### Rendered images with source text

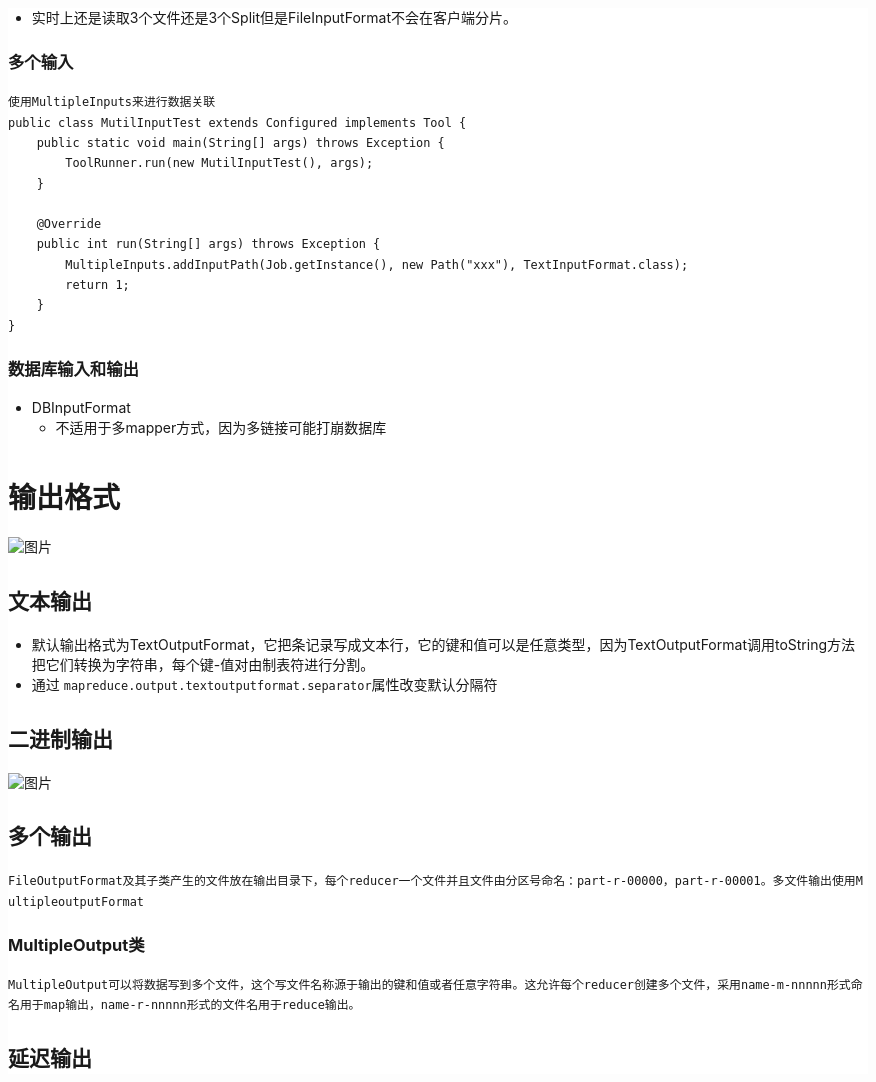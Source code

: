 * 实时上还是读取3个文件还是3个Split但是FileInputFormat不会在客户端分片。

### 多个输入

```
使用MultipleInputs来进行数据关联
public class MutilInputTest extends Configured implements Tool {
    public static void main(String[] args) throws Exception {
        ToolRunner.run(new MutilInputTest(), args);
    }

    @Override
    public int run(String[] args) throws Exception {
        MultipleInputs.addInputPath(Job.getInstance(), new Path("xxx"), TextInputFormat.class);
        return 1;
    }
}
```
### 数据库输入和输出

* DBInputFormat
  * 不适用于多mapper方式，因为多链接可能打崩数据库
# 输出格式

![图片](https://uploader.shimo.im/f/zASpEms0qjszo18j.png!thumbnail)

## 文本输出

* 默认输出格式为TextOutputFormat，它把条记录写成文本行，它的键和值可以是任意类型，因为TextOutputFormat调用toString方法把它们转换为字符串，每个键-值对由制表符进行分割。
* 通过 `mapreduce.output.textoutputformat.separator`属性改变默认分隔符
## 二进制输出

![图片](https://uploader.shimo.im/f/8ZJcvh7vqZkyJMRB.png!thumbnail)

## 多个输出

```
FileOutputFormat及其子类产生的文件放在输出目录下，每个reducer一个文件并且文件由分区号命名：part-r-00000，part-r-00001。多文件输出使用MultipleoutputFormat
```
### MultipleOutput类

```
MultipleOutput可以将数据写到多个文件，这个写文件名称源于输出的键和值或者任意字符串。这允许每个reducer创建多个文件，采用name-m-nnnnn形式命名用于map输出，name-r-nnnnn形式的文件名用于reduce输出。
```
## 延迟输出
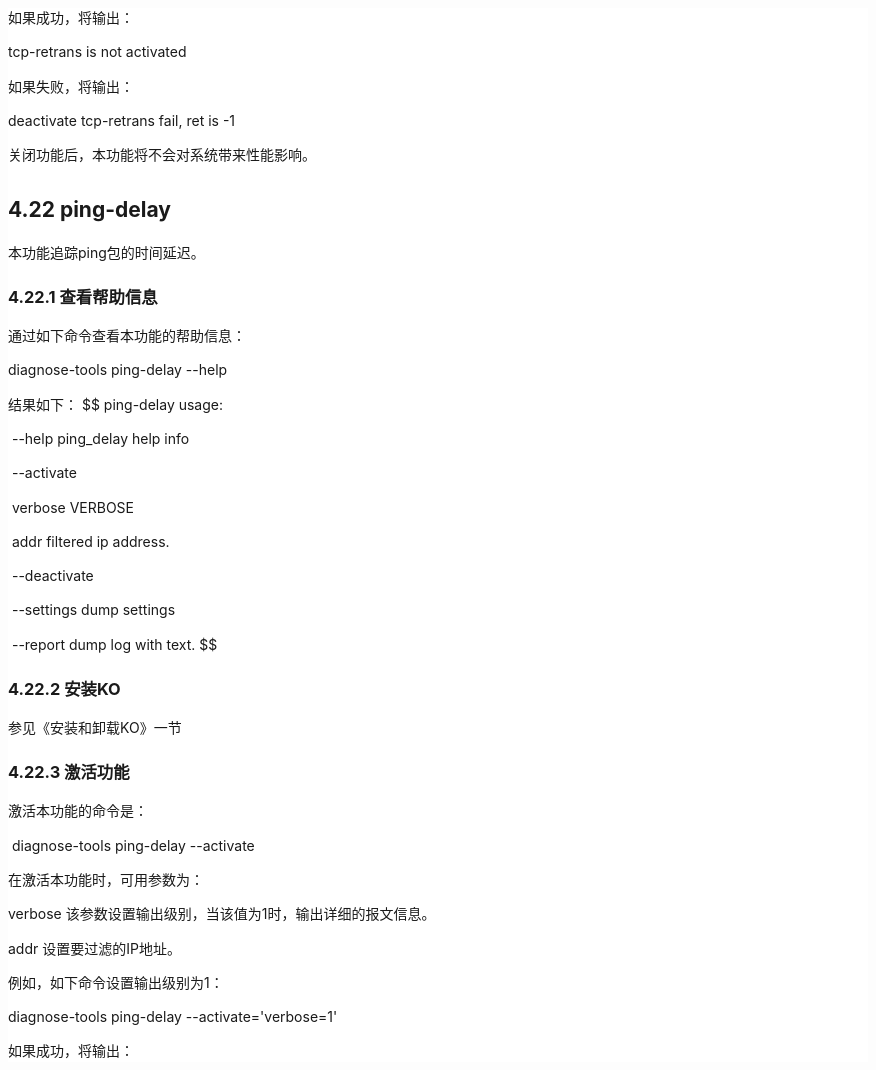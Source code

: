 如果成功，将输出：

tcp-retrans is not activated

如果失败，将输出：

deactivate tcp-retrans fail, ret is -1

关闭功能后，本功能将不会对系统带来性能影响。

## 4.22 ping-delay

本功能追踪ping包的时间延迟。

### 4.22.1  查看帮助信息

通过如下命令查看本功能的帮助信息：

diagnose-tools ping-delay --help

结果如下：
$$
ping-delay usage:

​    --help ping_delay help info

​    --activate

​     verbose VERBOSE

​     addr filtered ip address.

​    --deactivate

​    --settings dump settings

​    --report dump log with text.
$$


### 4.22.2  安装KO

参见《安装和卸载KO》一节

### 4.22.3  激活功能

激活本功能的命令是：

﻿  diagnose-tools ping-delay --activate

在激活本功能时，可用参数为：

verbose 该参数设置输出级别，当该值为1时，输出详细的报文信息。

addr 设置要过滤的IP地址。

例如，如下命令设置输出级别为1：

diagnose-tools ping-delay --activate='verbose=1'

如果成功，将输出：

### WHAT THE EXERCISE ASKS
The reply is to be one number, the count of lines in the records above that contain "Exception".

### COMPLETED EXERCISE
2